The camera used was a Pentax K1000 – my favorite 35mm film camera I’ve ever laid my hands on. The film was Kodak Ektar 100 – my favorite film.
And the lens was something special.
I used a Meyer-Optik 58mm f/1.9 screw-mount lens that was made in Germany in the 1950’s. It produces very unique bokeh (the out of focus areas) when shot wide open (which is how I took all the portraits).
The idea of approaching people at random to ask if you can take their picture is something that will never cross most people’s minds – even most photographer’s minds. But I wanted to push myself. I wanted to break outside of my constantly-expanding comfort zone and try something most wouldn’t consider. Plus, I find people to be the most interesting subjects to photograph, by far.
The approach is simple — a quick introduction, followed by the purpose of taking the photo, concluded with the all-important question – “So, can I take your photo?”
Contrary to what you might think, the response was overwhelmingly positive.

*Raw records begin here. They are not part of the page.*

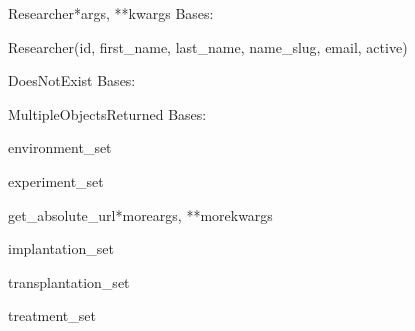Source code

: \documentclass[letterpaper,10pt,english]{sphinxmanual}
\begin{document}
\hypertarget{data.models.Researcher}{}\begin{classdesc}{Researcher}{*args, **kwargs}
Bases: 

Researcher(id, first\_name, last\_name, name\_slug, email, active)

\hypertarget{data.models.Researcher.DoesNotExist}{}\begin{excdesc}{DoesNotExist}
Bases: 
\end{excdesc}

\hypertarget{data.models.Researcher.MultipleObjectsReturned}{}\begin{excdesc}{MultipleObjectsReturned}
Bases: 
\end{excdesc}

\hypertarget{data.models.Researcher.environment_set}{}\begin{memberdesc}[Researcher]{environment\_set}\end{memberdesc}

\hypertarget{data.models.Researcher.experiment_set}{}\begin{memberdesc}[Researcher]{experiment\_set}\end{memberdesc}

\hypertarget{data.models.Researcher.get_absolute_url}{}\begin{methoddesc}[Researcher]{get\_absolute\_url}{*moreargs, **morekwargs}\end{methoddesc}

\hypertarget{data.models.Researcher.implantation_set}{}\begin{memberdesc}[Researcher]{implantation\_set}\end{memberdesc}

\hypertarget{data.models.Researcher.transplantation_set}{}\begin{memberdesc}[Researcher]{transplantation\_set}\end{memberdesc}

\hypertarget{data.models.Researcher.treatment_set}{}\begin{memberdesc}[Researcher]{treatment\_set}\end{memberdesc}
\end{classdesc}
\end{document}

Not only did all but a couple people (who were in a hurry) comply, but most also showed a genuine interest in the project and in photography in general.
Quick conversations were sparked and a mutual respect for the project was felt and (hopefully) conveyed in the final images.
I learned several things too.
I learned just how easy we have it today compared to shooters of the past. Manually focusing, manually advancing film and manually turning knobs and rings to adjust your exposure puts a whole new set of challenges on shooting photos. Not to mention never seeing the photos until they’re developed.
But it also gets you in the mindset of making each shutter click count.
Still, doing everything manually — particularly focusing — leaves more room for operator error, which I saw my fair share of. If you notice, there are 15 final portraits. I shot a roll of film with 36 exposures – you can do the math; there were some mistakes.
Simply focusing a few inches off from the subject’s face results in much reduced sharpness. All of these shots were taken in a timely manner – sometimes in a matter of a few seconds before the traffic light turned green or the subject’s bus arrived. I chose to shoot film because the more compact camera size is much less intimidating than my larger DSLRs.
The project validated the idea of everyone being a different, unique person, with different looks and personalities.
But there’s one thing that really stuck with me.
So often we look at people and judge them by the way they look, sometimes thinking less of them due to their appearance. But the reality is, no matter their looks, they’re still people. I approached all sorts of individuals from all sorts of backgrounds with all sorts of personalities. Not once did I feel any negativity towards the project or myself. Nobody acted bothered by me (The guy flipping the bird wasn’t directed at me, just a pose).
Despite what someone looks like on the surface, under their shell there’s likely a decent person, and that’s what I enjoyed most about this project — getting to know the people, even if only for a few seconds.
And now that I look back at the pictures, I can make a link between the photo and the person I made a quick connection with. And that’s what I enjoy most about this job.
P.S. If you were one of the subjects and would like a copy of your photo, email me at firstname.lastname@example.org and I’ll shoot you over a copy.
My next project I’m planning is inspired by Dennis Darzacq. Look out.
It’s been a little while since I’ve put up a blog post, so this one’s going to cover a few things.
SHOOTIN’ DOWN LOW
First off, I did some baby photography. Pretty fun actually. It’s not often you get to do the majority of your shooting lying down flat on the ground. I tried to get down to the level of the six-month-old girl for most of the close-up shots.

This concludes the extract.